Premier film du cinéaste britannique Stephen Daldry (connu surtout comme metteur en scène de théâtre), «Billy Elliot», sorti mercredi sur les écrans romands (lire Tempo du 11 janvier et en page 12), raconte l'histoire d'un garçon issu de la classe ouvrière anglaise qui, au grand dam de sa famille, s'inscrit dans une prestigieuse école de ballet à Londres et finit par devenir danseur.

Le Monde

Paris, 20 décembre 2000

Une prétention réaliste

«On peut rendre grâce à Billy Elliot de montrer sous un jour très sobre les progrès puis l'affirmation du jeune garçon en danseur classique. […] Stephen Daldry et son scénariste Lee Hall […] semblent surtout préoccupés par le passage de l'adolescence à l'âge adulte. Toutefois, l'insertion d'éléments mélodramatiques […] fait basculer le film du côté du sentimentalisme. En toile de fond, la grève des mineurs anglais semble surtout décorative. […] Le véritable sujet […] est à peine esquissé. Daldry choisit d'enchaîner par une ellipse de plusieurs années et de montrer l'image d'un être pleinement accompli. […] Billy Elliot est un conte de Noël drapé derrière une prétention réaliste.» (Samuel Blumenfeld)

Cahiers du cinéma

Paris, décembre 2000, N° 552

Effets pompiers

«Le cinéaste ne sait pas filmer le travail, même quand il s'agit des progrès d'un danseur. […] D'autant que la mise en scène use d'effets pompiers, comme le montage alternant scènes de danse et quotidien des ouvriers, dont même Alan Parker se méfierait. Quand l'un des enjeux du film est par ailleurs de savoir qu'un danseur n'est pas forcément pédé, on se dit que décidément le cinéma anglais a du retard sur tous les sujets et qu'il lui faudrait tout de même un minimum de subtilité pour toucher nos cœurs d'artichaut.» (Jérôme Larcher)

Film

Lausanne, janvier 2000, N° 17

Du cinéma à l'état pauvre

«Que dire contre ça? Que la conception du cinéma selon Daldry se résume à des effets de suspense stérile, comme cette insistance sur une lettre contenant le verdict de l'école de danse prestigieuse à laquelle Billy s'est présenté. Que les nombreux montages parallèles sont aussi intéressants que la juxtaposition d'une image de vache folle et de steak. Que les corps et la danse ont rarement été filmés avec autant de maladresse. Bref, Billy Elliot est du cinéma à son état le plus pauvre, réduit à une simple fonction d'illustration.» (Rafael Wolf)

The Observer

Londres, 8 octobre 2000

Ne soyons pas stupides!

«Daldry et son scénariste Lee Hall viennent tous deux de la classe ouvrière, mais cela ne leur accorde pas le droit de donner de cette classe une fausse image.
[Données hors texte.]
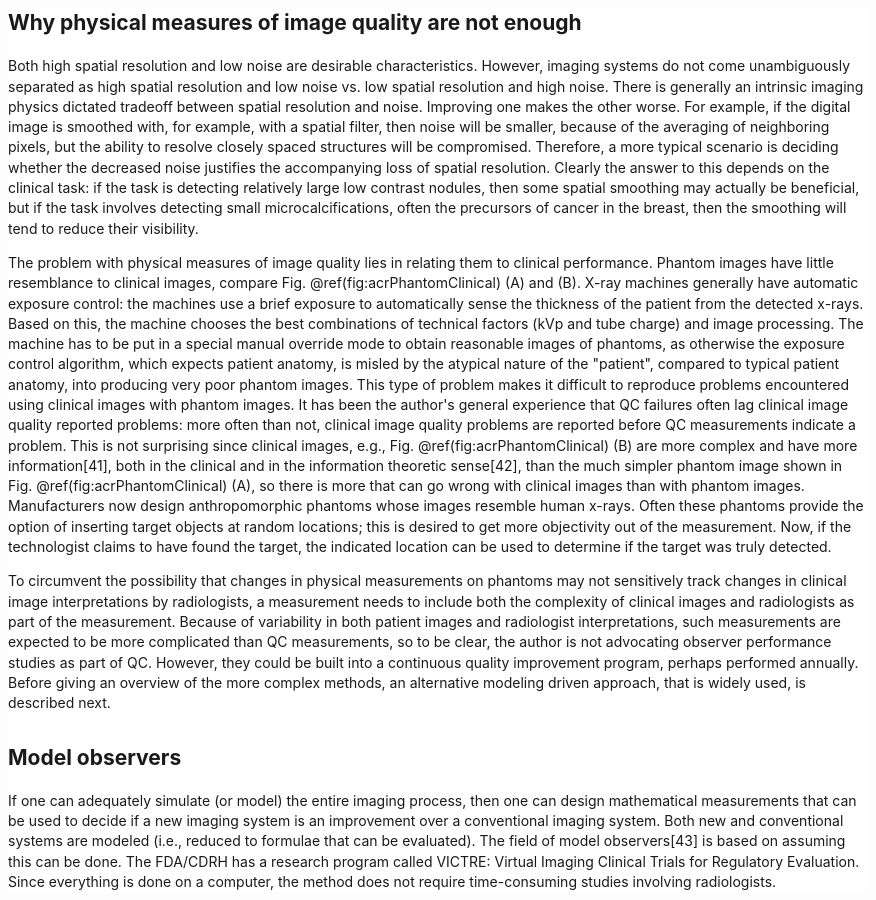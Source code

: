   
## Why physical measures of image quality are not enough
Both high spatial resolution and low noise are desirable characteristics. However, imaging systems do not come unambiguously separated as high spatial resolution and low noise vs. low spatial resolution and high noise. There is generally an intrinsic imaging physics dictated tradeoff between spatial resolution and noise. Improving one makes the other worse. For example, if the digital image is smoothed with, for example, with a spatial filter, then noise will be smaller, because of the averaging of neighboring pixels, but the ability to resolve closely spaced structures will be compromised. Therefore, a more typical scenario is deciding whether the decreased noise justifies the accompanying loss of spatial resolution. Clearly the answer to this depends on the clinical task: if the task is detecting relatively large low contrast nodules, then some spatial smoothing may actually be beneficial, but if the task involves detecting small microcalcifications, often the precursors of cancer in the breast, then the smoothing will tend to reduce their visibility. 

The problem with physical measures of image quality lies in relating them to clinical performance. Phantom images have little resemblance to clinical images, compare Fig. \@ref(fig:acrPhantomClinical) (A) and (B). X-ray machines generally have automatic exposure control: the machines use a brief exposure to automatically sense the thickness of the patient from the detected x-rays. Based on this, the machine chooses the best combinations of technical factors (kVp and tube charge) and image processing. The machine has to be put in a special manual override mode to obtain reasonable images of phantoms, as otherwise the exposure control algorithm, which expects patient anatomy, is misled by the atypical nature of the "patient", compared to typical patient anatomy, into producing very poor phantom images. This type of problem makes it difficult to reproduce problems encountered using clinical images with phantom images. It has been the author's general experience that QC failures often lag clinical image quality reported problems: more often than not, clinical image quality problems are reported before QC measurements indicate a problem. This is not surprising since clinical images, e.g., Fig. \@ref(fig:acrPhantomClinical) (B) are more complex and have more information[41], both in the clinical and in the information theoretic sense[42], than the much simpler phantom image shown in Fig. \@ref(fig:acrPhantomClinical) (A), so there is more that can go wrong with clinical images than with phantom images. Manufacturers now design anthropomorphic phantoms whose images resemble human x-rays. Often these phantoms provide the option of inserting target objects at random locations; this is desired to get more objectivity out of the measurement. Now, if the technologist claims to have found the target, the indicated location can be used to determine if the target was truly detected.

To circumvent the possibility that changes in physical measurements on phantoms may not sensitively track changes in clinical image interpretations by radiologists, a measurement needs to include both the complexity of clinical images and radiologists as part of the measurement. Because of variability in both patient images and radiologist interpretations, such measurements are expected to be more complicated than QC measurements, so to be clear, the author is not advocating observer performance studies as part of QC. However, they could be built into a continuous quality improvement program, perhaps performed annually. Before giving an overview of the more complex methods, an alternative modeling driven approach, that is widely used, is described next.

## Model observers
If one can adequately simulate (or model) the entire imaging process, then one can design mathematical measurements that can be used to decide if a new imaging system is an improvement over a conventional imaging system. Both new and conventional systems are modeled (i.e., reduced to formulae that can be evaluated). The field of model observers[43] is based on assuming this can be done. The FDA/CDRH has a research program called VICTRE: Virtual Imaging Clinical Trials for Regulatory Evaluation. Since everything is done on a computer, the method does not require time-consuming studies involving radiologists.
Il n'y a pas de noblesse dans la pauvreté et encore moins de glamour et de séduction dans une vie située au plus bas de l'échelle sociale. […] Le message du film est donc: si vous êtes talentueux, si vous travaillez dur, vous pouvez vous en sortir. […] A qui s'adresse donc ce message? A la classe ouvrière? Allons, ne soyons pas stupides!»

(Barbara Ellen)

Libération

Paris, 20 décembre 2000

Une figure maudite

«Le fil, extrêmement fluide, alternant avec un art concerté séquences comiques et dramatiques, est plus retors dans ses arrière-pensées que l'ordinaire du cinéma anglais. Sous la bluette se dessine la figure maudite, donc riche, d'un social-traître en culotte courte. En effet, Billy […] s'affranchit de ses origines sociales en embrassant une carrière a priori jugée déshonorante et grotesque de danseur classique. […] Comment s'arracher à ce socle qui nous fonde et nous retient? […] Le film […] donne une prime au mérite singulier face à la fatalité du groupe.» (Didier Péron)

The Independent

Londres, 1er octobre 2000

Une histoire universelle

«La fable ressemble à un vieux sketch des Monty Python. […] Et cependant le film est à l'opposé d'un cliché. Il ressuscite une histoire universelle […] et l'épure. […] C'est si charmant, si convaincant. Les réponses sont fraîches. Certains […] ont cependant rouspété: «Ah, le pouvoir de la musique bon marché!» Si donc on admet son pouvoir, pourquoi la considérer comme une camelote? Les cinémas ont toujours été les églises de ce genre de pouvoir. Si vous n'y croyez pas, pourquoi les fréquentez-vous? A l'heure où les films les plus populistes acquièrent une maturité et renient le sentimentalisme […], Billy Elliot ne paraît ni lâche, ni fin, ni «néo», ni «post». Il est tout simplement un film authentique.»